▶ **Work instruction**:
Copy the data exactly from the line that contains "If the result" through the line that contains "respective latent factor.", keeping both end lines and leaving out everything else.

▶ **Input for this task**:
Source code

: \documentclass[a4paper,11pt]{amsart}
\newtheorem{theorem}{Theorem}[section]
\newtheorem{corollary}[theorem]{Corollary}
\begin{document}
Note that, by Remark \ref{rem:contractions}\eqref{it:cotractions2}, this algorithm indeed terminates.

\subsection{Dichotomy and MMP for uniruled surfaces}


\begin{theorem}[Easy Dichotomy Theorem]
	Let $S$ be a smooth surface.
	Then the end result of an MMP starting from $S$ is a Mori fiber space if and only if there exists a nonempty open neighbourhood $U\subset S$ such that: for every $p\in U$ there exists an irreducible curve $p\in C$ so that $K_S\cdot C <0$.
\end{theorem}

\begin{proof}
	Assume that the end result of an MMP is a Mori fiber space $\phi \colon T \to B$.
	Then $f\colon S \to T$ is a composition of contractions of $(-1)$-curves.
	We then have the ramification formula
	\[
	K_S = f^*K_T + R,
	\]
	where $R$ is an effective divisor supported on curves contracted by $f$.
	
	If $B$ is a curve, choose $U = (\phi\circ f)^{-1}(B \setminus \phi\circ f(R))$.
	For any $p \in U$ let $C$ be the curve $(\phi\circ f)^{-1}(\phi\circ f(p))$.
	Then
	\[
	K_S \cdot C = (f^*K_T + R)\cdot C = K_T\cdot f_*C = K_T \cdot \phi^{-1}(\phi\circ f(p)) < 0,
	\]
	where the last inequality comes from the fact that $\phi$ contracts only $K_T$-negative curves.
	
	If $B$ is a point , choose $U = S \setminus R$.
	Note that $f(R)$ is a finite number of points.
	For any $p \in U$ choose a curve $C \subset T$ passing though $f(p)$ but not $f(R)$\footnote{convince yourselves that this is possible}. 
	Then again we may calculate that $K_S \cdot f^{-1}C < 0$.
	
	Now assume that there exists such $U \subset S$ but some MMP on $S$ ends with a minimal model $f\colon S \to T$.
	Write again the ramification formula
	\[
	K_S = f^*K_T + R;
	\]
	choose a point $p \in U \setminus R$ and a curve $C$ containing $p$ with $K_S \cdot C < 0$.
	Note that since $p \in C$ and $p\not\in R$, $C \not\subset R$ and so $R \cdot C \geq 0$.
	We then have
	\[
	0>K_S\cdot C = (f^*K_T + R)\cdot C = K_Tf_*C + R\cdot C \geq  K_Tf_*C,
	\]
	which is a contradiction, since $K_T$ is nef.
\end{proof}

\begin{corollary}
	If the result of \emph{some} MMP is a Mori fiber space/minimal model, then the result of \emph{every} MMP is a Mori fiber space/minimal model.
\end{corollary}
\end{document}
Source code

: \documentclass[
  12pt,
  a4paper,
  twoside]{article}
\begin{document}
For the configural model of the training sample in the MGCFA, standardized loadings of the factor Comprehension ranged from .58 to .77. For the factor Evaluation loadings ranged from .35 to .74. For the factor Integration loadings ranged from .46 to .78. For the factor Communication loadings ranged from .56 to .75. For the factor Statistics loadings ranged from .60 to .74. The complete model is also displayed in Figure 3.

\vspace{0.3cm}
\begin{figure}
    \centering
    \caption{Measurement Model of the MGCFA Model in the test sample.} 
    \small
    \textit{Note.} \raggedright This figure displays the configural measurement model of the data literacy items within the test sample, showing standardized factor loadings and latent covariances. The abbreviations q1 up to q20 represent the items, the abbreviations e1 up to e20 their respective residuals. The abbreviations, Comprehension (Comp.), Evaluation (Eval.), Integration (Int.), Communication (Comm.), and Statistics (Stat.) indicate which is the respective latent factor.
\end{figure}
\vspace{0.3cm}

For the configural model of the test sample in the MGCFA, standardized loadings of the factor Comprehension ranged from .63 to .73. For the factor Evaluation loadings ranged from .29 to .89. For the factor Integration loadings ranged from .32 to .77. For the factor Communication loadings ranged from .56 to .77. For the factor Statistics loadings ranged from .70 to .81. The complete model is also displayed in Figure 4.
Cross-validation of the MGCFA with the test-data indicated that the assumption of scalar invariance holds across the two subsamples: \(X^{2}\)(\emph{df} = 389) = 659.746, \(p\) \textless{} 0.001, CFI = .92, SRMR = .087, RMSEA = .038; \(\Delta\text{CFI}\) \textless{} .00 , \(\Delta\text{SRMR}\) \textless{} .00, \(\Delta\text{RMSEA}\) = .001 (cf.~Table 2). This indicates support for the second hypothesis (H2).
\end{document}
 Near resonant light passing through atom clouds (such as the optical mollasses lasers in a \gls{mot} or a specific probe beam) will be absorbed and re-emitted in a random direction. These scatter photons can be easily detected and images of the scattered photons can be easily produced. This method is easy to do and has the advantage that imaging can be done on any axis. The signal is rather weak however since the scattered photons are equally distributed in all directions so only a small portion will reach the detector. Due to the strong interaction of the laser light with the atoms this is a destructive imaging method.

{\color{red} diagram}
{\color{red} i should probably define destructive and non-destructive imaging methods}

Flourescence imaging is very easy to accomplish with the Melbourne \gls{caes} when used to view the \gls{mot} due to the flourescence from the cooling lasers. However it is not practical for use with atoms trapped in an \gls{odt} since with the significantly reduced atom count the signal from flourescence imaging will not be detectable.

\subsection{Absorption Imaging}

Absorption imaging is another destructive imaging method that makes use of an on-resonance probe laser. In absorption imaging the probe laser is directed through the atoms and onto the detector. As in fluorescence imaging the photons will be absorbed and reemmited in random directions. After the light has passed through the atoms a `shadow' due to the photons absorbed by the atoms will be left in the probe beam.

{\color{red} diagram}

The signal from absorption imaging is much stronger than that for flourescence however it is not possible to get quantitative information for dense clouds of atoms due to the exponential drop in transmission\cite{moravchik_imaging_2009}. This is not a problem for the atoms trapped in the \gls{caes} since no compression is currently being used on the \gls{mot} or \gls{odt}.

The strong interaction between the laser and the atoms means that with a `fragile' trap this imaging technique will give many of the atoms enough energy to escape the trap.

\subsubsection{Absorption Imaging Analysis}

▶ **Solution for this problem**:
	If the result of \emph{some} MMP is a Mori fiber space/minimal model, then the result of \emph{every} MMP is a Mori fiber space/minimal model.
\end{corollary}
\end{document}
Source code

: \documentclass[
  12pt,
  a4paper,
  twoside]{article}
\begin{document}
For the configural model of the training sample in the MGCFA, standardized loadings of the factor Comprehension ranged from .58 to .77. For the factor Evaluation loadings ranged from .35 to .74. For the factor Integration loadings ranged from .46 to .78. For the factor Communication loadings ranged from .56 to .75. For the factor Statistics loadings ranged from .60 to .74. The complete model is also displayed in Figure 3.

\vspace{0.3cm}
\begin{figure}
    \centering
    \caption{Measurement Model of the MGCFA Model in the test sample.} 
    \small
    \textit{Note.} \raggedright This figure displays the configural measurement model of the data literacy items within the test sample, showing standardized factor loadings and latent covariances. The abbreviations q1 up to q20 represent the items, the abbreviations e1 up to e20 their respective residuals. The abbreviations, Comprehension (Comp.), Evaluation (Eval.), Integration (Int.), Communication (Comm.), and Statistics (Stat.) indicate which is the respective latent factor.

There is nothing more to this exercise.